Il cagnolino abbaiò gioioso e saltò addosso al mostro rosa, che lo tenne tra le braccia e lo coccolò grattandogli la nuca.
Majin Bu era felice. “Sono veramente fortunato.
“Ho due amici che mi vogliono bene ed amano giocare con me. Non pensavo che ciò potesse essere più divertente del distruggere e dell’uccidere. Mi sbagliavo, ed è tutta colpa di quei cattivoni di Bibidy e Babidy. Mi han portato sulla cattiva strada, manipolandomi per i loro scopi.
“Ora posso finalmente affermarlo senza dubbi: quella non era vera vita”.
Tutt’a un tratto, qualcuno bussò alla porta.
Satan si arrestò immediatamente, ed assunse un’espressione sconsolata. «Dev’essere lei! Oh, no, speravo se ne fosse dimenticata! E ora che faccio? Che faccio?»
Majin Bu non riusciva a capire cosa stesse succedendo. «Ehi, c’è qualcosa che non va?»
Satan si riscosse e fissò Majin Bu spalancando gli occhi. «Non è niente, Bu! Sta’ tranquillo, è tutto a posto! Va’ pure in fondo a questo corridoio e goditi la nuova camera, io ti raggiungerò subito!»

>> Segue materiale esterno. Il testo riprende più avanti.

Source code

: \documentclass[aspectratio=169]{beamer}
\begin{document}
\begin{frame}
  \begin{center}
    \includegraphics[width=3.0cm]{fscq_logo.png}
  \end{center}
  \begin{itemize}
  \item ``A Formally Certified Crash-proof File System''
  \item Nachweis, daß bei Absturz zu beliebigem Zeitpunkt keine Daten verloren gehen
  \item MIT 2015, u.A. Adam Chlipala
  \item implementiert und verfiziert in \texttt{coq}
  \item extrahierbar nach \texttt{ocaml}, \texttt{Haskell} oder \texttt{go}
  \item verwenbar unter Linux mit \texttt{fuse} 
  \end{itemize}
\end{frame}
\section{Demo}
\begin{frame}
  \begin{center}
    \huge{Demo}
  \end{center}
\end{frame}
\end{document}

Sentì nuovamente bussare, questa volta con più forza.
Satan si allarmò. «A-arrivo!»
Corse in direzione della porta d’ingresso e la aprì il più in fretta possibile. Era completamente pervaso dal panico.
“Satan… perché ti comporti così?” pensò la creatura rosa, preoccupata. Decise che la sua camera poteva aspettare e rimase immobile, intento ad osservare la scena.

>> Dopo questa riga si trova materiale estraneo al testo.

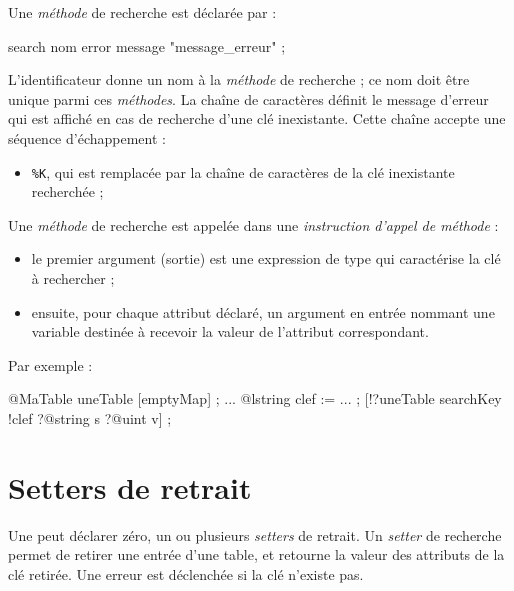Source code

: Une \emph{méthode} de recherche est déclarée par :

\begin{galgascode}
search nom error message "message_erreur" ;
\end{galgascode}

L'identificateur  donne un nom à la \emph{méthode} de recherche ; ce nom doit être unique parmi ces \emph{méthodes}. La chaîne de caractères  définit le message d'erreur qui est affiché en cas de recherche d'une clé inexistante. Cette chaîne accepte une séquence d'échappement :
\begin{itemize}
  \item \colorbox{\couleurCodeGALGAS}{\texttt{\%K}}, qui est remplacée par la chaîne de caractères de la clé inexistante recherchée ;
\end{itemize}


Une \emph{méthode} de recherche est appelée dans une \emph{instruction d'appel de méthode} :
\begin{itemize}
  \item le premier argument (sortie) est une expression de type  qui caractérise la clé à rechercher ;
  \item ensuite, pour chaque attribut déclaré, un argument en entrée nommant une variable destinée à recevoir la valeur de l'attribut correspondant.
\end{itemize}

Par exemple :
\begin{galgascode}
@MaTable uneTable [emptyMap] ;
...
@lstring clef := ... ;
[!?uneTable searchKey !clef ?@string s ?@uint v] ;
\end{galgascode}













\section{Setters de retrait}

Une  peut déclarer zéro, un ou plusieurs \emph{setters} de retrait. Un \emph{setter} de recherche permet de retirer une entrée d'une table, et retourne la valeur des attributs de la clé retirée. Une erreur est déclenchée si la clé n'existe pas.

Una donna attraente, bionda e snella, entrò a passo deciso nell’atrio. Il suo sguardo di ghiaccio vagò per qualche tempo nella stanza, finché si soffermò proprio su Majin Bu.
Le sue labbra si contorsero in un ghigno. «Tsk, ti sei davvero tenuto il grassone allora».
Si voltò verso Satan. «Lo sai che quest’essere ha ucciso Vegeta, ferito gravemente Gohan e annientato un’infinità di terrestri innocenti, non è vero? Per non parlare di ciò che ha fatto il suo alter ego, Super Bu. Tu sai quanto sia pericolosa questa creatura.
«Eppure, lo tieni in casa come fosse un docile animale domestico. Aveva ragione Vegeta; avremmo dovuto annientarlo ore fa, dopo lo scontro con Kid Bu».
Satan non osò rispondere. Rimase in silenzio, ammutolito dalla paura.
La donna osservò di nuovo la maestosità e la ricchezza che la circondavano. «Vedo che ti tratti proprio bene. Deve fruttare parecchio essere il campione mondiale del torneo di arti marziali più famoso del globo, non è vero?»
Inaspettatamente, Satan prese coraggio e si decise a proferir parola. «S-senti, C-18, se sei v-venuta qui p-per i soldi devo avvertirti che n-non…»
18 lo fulminò con lo sguardo. «Che non son giunta fin qui invano, giusto? O volevi forse dire che non puoi darmi ciò che mi spetta? Sai, odio particolarmente chi non tiene fede ai patti e non so quale potrebbe essere la mia reazione se tu non potessi soddisfare la mia richiesta adesso…».
Satan impallidì, e subito indietreggiò d’un passo. Deglutì.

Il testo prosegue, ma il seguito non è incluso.